Minten et al., (2012) conducted a detailed case study of makhana in Bihar, they
documented the fast emergence of more expensive packed and branded products. Two
types of brands can be distinguished, low-price and high-price brands. Low-price brands
focus exclusively on attractive glossy packaging with little consideration for quality.
Investments and profits are small. The high-price brands pay attention to quality beyond
packing, including investment in advertisements and promotion, and they explore options
for value-addition and employ specialized salesmen. They found that there are little direct
benefits to the farmers from the emergence of these brands.

Battacharyya (2009) agrees that the rural people are now willing to spend on branded
products whether regional, national or international thereby throwing up tremendous
opportunities for the corporate sector, to push their retail trade. Responding to this
emerging demand, the first rural mall under the banner „Choupal Saagar‟ was established
by the tobacco major, ITC. This was followed by the Tatas (Tata Kisan Sansar), Mahindra
& Mahindra (Mahindra Shubhlabh and Mahindra Krishi Vihar) and DCM Shriram
Consolidated Ltd. (Hariyali Kisan Bazaars), to name a few.

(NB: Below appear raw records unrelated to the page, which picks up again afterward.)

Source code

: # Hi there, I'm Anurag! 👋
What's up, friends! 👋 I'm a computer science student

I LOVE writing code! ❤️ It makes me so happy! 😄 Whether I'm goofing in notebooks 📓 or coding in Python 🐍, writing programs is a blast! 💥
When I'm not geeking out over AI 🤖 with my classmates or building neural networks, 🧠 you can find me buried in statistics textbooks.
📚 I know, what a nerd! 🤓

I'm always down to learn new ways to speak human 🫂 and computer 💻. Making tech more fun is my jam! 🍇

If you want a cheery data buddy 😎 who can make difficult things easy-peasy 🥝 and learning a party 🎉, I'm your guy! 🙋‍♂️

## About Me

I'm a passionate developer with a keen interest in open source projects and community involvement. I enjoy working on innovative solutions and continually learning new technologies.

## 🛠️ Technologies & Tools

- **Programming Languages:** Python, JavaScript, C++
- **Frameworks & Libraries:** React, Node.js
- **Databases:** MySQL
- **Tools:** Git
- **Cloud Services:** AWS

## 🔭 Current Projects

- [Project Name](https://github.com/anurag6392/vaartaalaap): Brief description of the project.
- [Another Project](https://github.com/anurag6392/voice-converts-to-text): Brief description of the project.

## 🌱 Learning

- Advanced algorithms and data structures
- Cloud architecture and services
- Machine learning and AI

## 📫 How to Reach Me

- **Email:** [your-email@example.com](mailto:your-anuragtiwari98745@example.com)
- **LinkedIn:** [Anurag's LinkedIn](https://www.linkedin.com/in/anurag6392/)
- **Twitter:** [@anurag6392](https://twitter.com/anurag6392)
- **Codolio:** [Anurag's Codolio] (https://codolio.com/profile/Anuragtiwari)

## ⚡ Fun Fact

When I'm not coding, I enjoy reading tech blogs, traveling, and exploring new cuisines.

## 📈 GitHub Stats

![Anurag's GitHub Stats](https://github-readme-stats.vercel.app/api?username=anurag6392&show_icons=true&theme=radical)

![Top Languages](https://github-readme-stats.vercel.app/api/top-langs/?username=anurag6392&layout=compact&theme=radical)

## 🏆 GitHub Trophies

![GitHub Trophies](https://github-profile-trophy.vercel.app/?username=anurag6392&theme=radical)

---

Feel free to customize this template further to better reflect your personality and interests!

Food products are experiencing an intensive process of Branding. Empirical observations


found that the marketing share of branded food products increased from 7 to 19% in the
U.S. market in the period between 1987 and 1997. Minimally processed vegetables (salad
ingredients or ready to eat salads) has increased from 1% to 15% (Kaufman et al., 2000).

This process created some difficulties regarding the establishment of policies for
agribusiness companies. Problems related to brand management are a novelty for these
organizations, which are more accustomed to deal with issues related to supply chain
management and food security concerns, issue than with the dynamics of the food industry
and competition inherent in it (Baker et al., 2006).

Branding strategies gain importance in markets flooded with similar products as happens
to the agricultural commodities. Consumers find difficulty to select the best deal possible.
Known and trustworthy brands can be a valuable tool in decision-making buying process.
The identification of reliable products mediated by well known brands signalize to
consumers a bargain purchase (Hanf and Kuhl, 2005).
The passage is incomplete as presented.